Campeonato Brasileiro Série D
- Season: 2009
- Champions: São Raimundo (1st title)
- Promoted: São Raimundo Alecrim Macaé Chapecoense
- Goals: 416
- Average goals/game: 2.65
- Biggest home win: Londrina 4−0 Ypiranga, 1st Stage 3rd Round, Jul 17
- Biggest away win: Tocantins 0−4 Moto Club, 1st Stage 3rd Round, Jul 17
- Highest attendance: 45,007 − Santa Cruz 2−2 Central, 1st Stage 2nd Round, Jul 11
- Lowest attendance: 19 − Pelotas 0−1 São José, 1st Stage 5th Round, Aug 2

= 2009 Campeonato Brasileiro Série D =

In 2009, the Campeonato Brasileiro Série D, the fourth division of the Brazilian Football, is currently being contested for first time in history.

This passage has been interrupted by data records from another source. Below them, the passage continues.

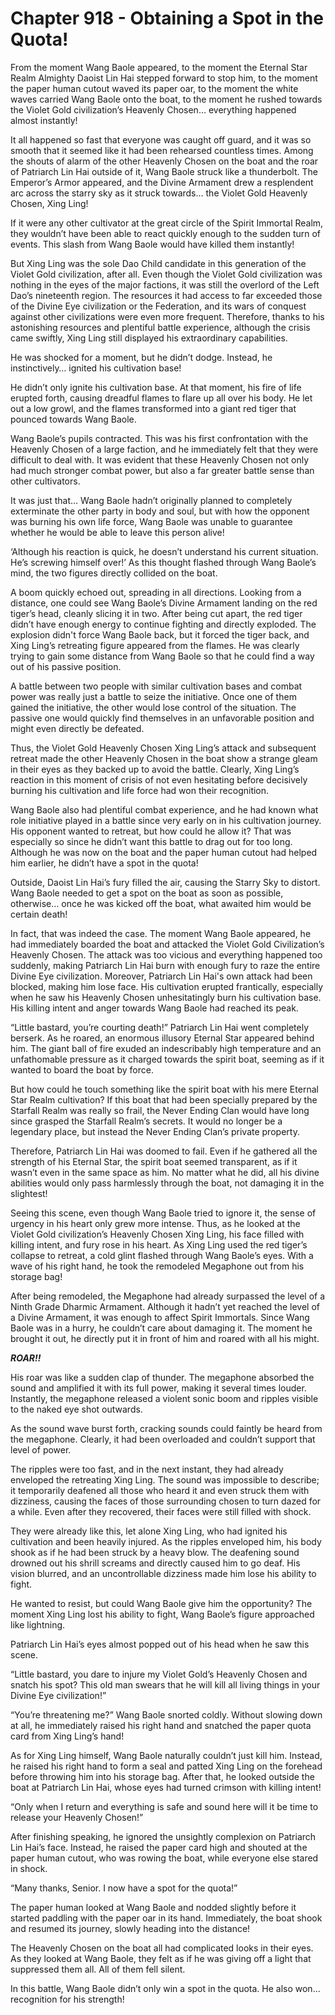 # Chapter 918 - Obtaining a Spot in the Quota!

From the moment Wang Baole appeared, to the moment the Eternal Star Realm Almighty Daoist Lin Hai stepped forward to stop him, to the moment the paper human cutout waved its paper oar, to the moment the white waves carried Wang Baole onto the boat, to the moment he rushed towards the Violet Gold civilization’s Heavenly Chosen… everything happened almost instantly!

It all happened so fast that everyone was caught off guard, and it was so smooth that it seemed like it had been rehearsed countless times. Among the shouts of alarm of the other Heavenly Chosen on the boat and the roar of Patriarch Lin Hai outside of it, Wang Baole struck like a thunderbolt. The Emperor’s Armor appeared, and the Divine Armament drew a resplendent arc across the starry sky as it struck towards… the Violet Gold Heavenly Chosen, Xing Ling!

If it were any other cultivator at the great circle of the Spirit Immortal Realm, they wouldn’t have been able to react quickly enough to the sudden turn of events. This slash from Wang Baole would have killed them instantly!

But Xing Ling was the sole Dao Child candidate in this generation of the Violet Gold civilization, after all. Even though the Violet Gold civilization was nothing in the eyes of the major factions, it was still the overlord of the Left Dao’s nineteenth region. The resources it had access to far exceeded those of the Divine Eye civilization or the Federation, and its wars of conquest against other civilizations were even more frequent. Therefore, thanks to his astonishing resources and plentiful battle experience, although the crisis came swiftly, Xing Ling still displayed his extraordinary capabilities.

He was shocked for a moment, but he didn’t dodge. Instead, he instinctively… ignited his cultivation base!

He didn’t only ignite his cultivation base. At that moment, his fire of life erupted forth, causing dreadful flames to flare up all over his body. He let out a low growl, and the flames transformed into a giant red tiger that pounced towards Wang Baole.

Wang Baole’s pupils contracted. This was his first confrontation with the Heavenly Chosen of a large faction, and he immediately felt that they were difficult to deal with. It was evident that these Heavenly Chosen not only had much stronger combat power, but also a far greater battle sense than other cultivators.

It was just that… Wang Baole hadn’t originally planned to completely exterminate the other party in body and soul, but with how the opponent was burning his own life force, Wang Baole was unable to guarantee whether he would be able to leave this person alive!

‘Although his reaction is quick, he doesn’t understand his current situation. He’s screwing himself over!’ As this thought flashed through Wang Baole’s mind, the two figures directly collided on the boat.

A boom quickly echoed out, spreading in all directions. Looking from a distance, one could see Wang Baole’s Divine Armament landing on the red tiger’s head, cleanly slicing it in two. After being cut apart, the red tiger didn’t have enough energy to continue fighting and directly exploded. The explosion didn't force Wang Baole back, but it forced the tiger back, and Xing Ling’s retreating figure appeared from the flames. He was clearly trying to gain some distance from Wang Baole so that he could find a way out of his passive position.

A battle between two people with similar cultivation bases and combat power was really just a battle to seize the initiative. Once one of them gained the initiative, the other would lose control of the situation. The passive one would quickly find themselves in an unfavorable position and might even directly be defeated.

Thus, the Violet Gold Heavenly Chosen Xing Ling’s attack and subsequent retreat made the other Heavenly Chosen in the boat show a strange gleam in their eyes as they backed up to avoid the battle. Clearly, Xing Ling’s reaction in this moment of crisis of not even hesitating before decisively burning his cultivation and life force had won their recognition.

Wang Baole also had plentiful combat experience, and he had known what role initiative played in a battle since very early on in his cultivation journey. His opponent wanted to retreat, but how could he allow it? That was especially so since he didn’t want this battle to drag out for too long. Although he was now on the boat and the paper human cutout had helped him earlier, he didn’t have a spot in the quota!

Outside, Daoist Lin Hai’s fury filled the air, causing the Starry Sky to distort. Wang Baole needed to get a spot on the boat as soon as possible, otherwise… once he was kicked off the boat, what awaited him would be certain death!

In fact, that was indeed the case. The moment Wang Baole appeared, he had immediately boarded the boat and attacked the Violet Gold Civilization’s Heavenly Chosen. The attack was too vicious and everything happened too suddenly, making Patriarch Lin Hai burn with enough fury to raze the entire Divine Eye civilization. Moreover, Patriarch Lin Hai's own attack had been blocked, making him lose face. His cultivation erupted frantically, especially when he saw his Heavenly Chosen unhesitatingly burn his cultivation base. His killing intent and anger towards Wang Baole had reached its peak.

“Little bastard, you’re courting death!” Patriarch Lin Hai went completely berserk. As he roared, an enormous illusory Eternal Star appeared behind him. The giant ball of fire exuded an indescribably high temperature and an unfathomable pressure as it charged towards the spirit boat, seeming as if it wanted to board the boat by force.

But how could he touch something like the spirit boat with his mere Eternal Star Realm cultivation? If this boat that had been specially prepared by the Starfall Realm was really so frail, the Never Ending Clan would have long since grasped the Starfall Realm’s secrets. It would no longer be a legendary place, but instead the Never Ending Clan’s private property.

Therefore, Patriarch Lin Hai was doomed to fail. Even if he gathered all the strength of his Eternal Star, the spirit boat seemed transparent, as if it wasn’t even in the same space as him. No matter what he did, all his divine abilities would only pass harmlessly through the boat, not damaging it in the slightest!

Seeing this scene, even though Wang Baole tried to ignore it, the sense of urgency in his heart only grew more intense. Thus, as he looked at the Violet Gold civilization’s Heavenly Chosen Xing Ling, his face filled with killing intent, and fury rose in his heart. As Xing Ling used the red tiger’s collapse to retreat, a cold glint flashed through Wang Baole’s eyes. With a wave of his right hand, he took the remodeled Megaphone out from his storage bag!

After being remodeled, the Megaphone had already surpassed the level of a Ninth Grade Dharmic Armament. Although it hadn’t yet reached the level of a Divine Armament, it was enough to affect Spirit Immortals. Since Wang Baole was in a hurry, he couldn’t care about damaging it. The moment he brought it out, he directly put it in front of him and roared with all his might.

***ROAR!!***

His roar was like a sudden clap of thunder. The megaphone absorbed the sound and amplified it with its full power, making it several times louder. Instantly, the megaphone released a violent sonic boom and ripples visible to the naked eye shot outwards.

As the sound wave burst forth, cracking sounds could faintly be heard from the megaphone. Clearly, it had been overloaded and couldn’t support that level of power.

The ripples were too fast, and in the next instant, they had already enveloped the retreating Xing Ling. The sound was impossible to describe; it temporarily deafened all those who heard it and even struck them with dizziness, causing the faces of those surrounding chosen to turn dazed for a while. Even after they recovered, their faces were still filled with shock.

They were already like this, let alone Xing Ling, who had ignited his cultivation and been heavily injured. As the ripples enveloped him, his body shook as if he had been struck by a heavy blow. The deafening sound drowned out his shrill screams and directly caused him to go deaf. His vision blurred, and an uncontrollable dizziness made him lose his ability to fight.

He wanted to resist, but could Wang Baole give him the opportunity? The moment Xing Ling lost his ability to fight, Wang Baole’s figure approached like lightning.

Patriarch Lin Hai’s eyes almost popped out of his head when he saw this scene.

“Little bastard, you dare to injure my Violet Gold’s Heavenly Chosen and snatch his spot? This old man swears that he will kill all living things in your Divine Eye civilization!”

“You’re threatening me?” Wang Baole snorted coldly. Without slowing down at all, he immediately raised his right hand and snatched the paper quota card from Xing Ling’s hand!

As for Xing Ling himself, Wang Baole naturally couldn’t just kill him. Instead, he raised his right hand to form a seal and patted Xing Ling on the forehead before throwing him into his storage bag. After that, he looked outside the boat at Patriarch Lin Hai, whose eyes had turned crimson with killing intent!

“Only when I return and everything is safe and sound here will it be time to release your Heavenly Chosen!”

After finishing speaking, he ignored the unsightly complexion on Patriarch Lin Hai’s face. Instead, he raised the paper card high and shouted at the paper human cutout, who was rowing the boat, while everyone else stared in shock.


“Many thanks, Senior. I now have a spot for the quota!”

The paper human looked at Wang Baole and nodded slightly before it started paddling with the paper oar in its hand. Immediately, the boat shook and resumed its journey, slowly heading into the distance!

The Heavenly Chosen on the boat all had complicated looks in their eyes. As they looked at Wang Baole, they felt as if he was giving off a light that suppressed them all. All of them fell silent.

In this battle, Wang Baole didn’t only win a spot in the quota. He also won… recognition for his strength!
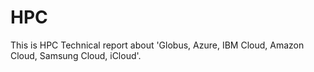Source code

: # HPC
This is HPC Technical report about 'Globus, Azure, IBM Cloud, Amazon Cloud, Samsung Cloud, iCloud'.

The competition has 40 clubs, four of which will eventually qualify to the Campeonato Brasileiro Série C to be contested in 2010.

==Competition format==
The 40 teams are divided in ten groups of 4, playing within them in a double round-robin format. The two best ranked in each group at the end of 6 rounds will qualify to the Second Stage, which will be played in home-and-away system. Winners advance to Third Stage along with the three losers with best record in previous stages. The quarterfinal winners will be promoted to the Série C 2010. As there is no Série E, technically there will be no relegation. However, teams who were not promoted will have to re-qualify for Série D 2010 through their respective state leagues.

==Participating teams==
Sorted by state, ordered by CBF State Ranking as of December 2007 . Each state federation has its own criteria to indicate a club to this tournament.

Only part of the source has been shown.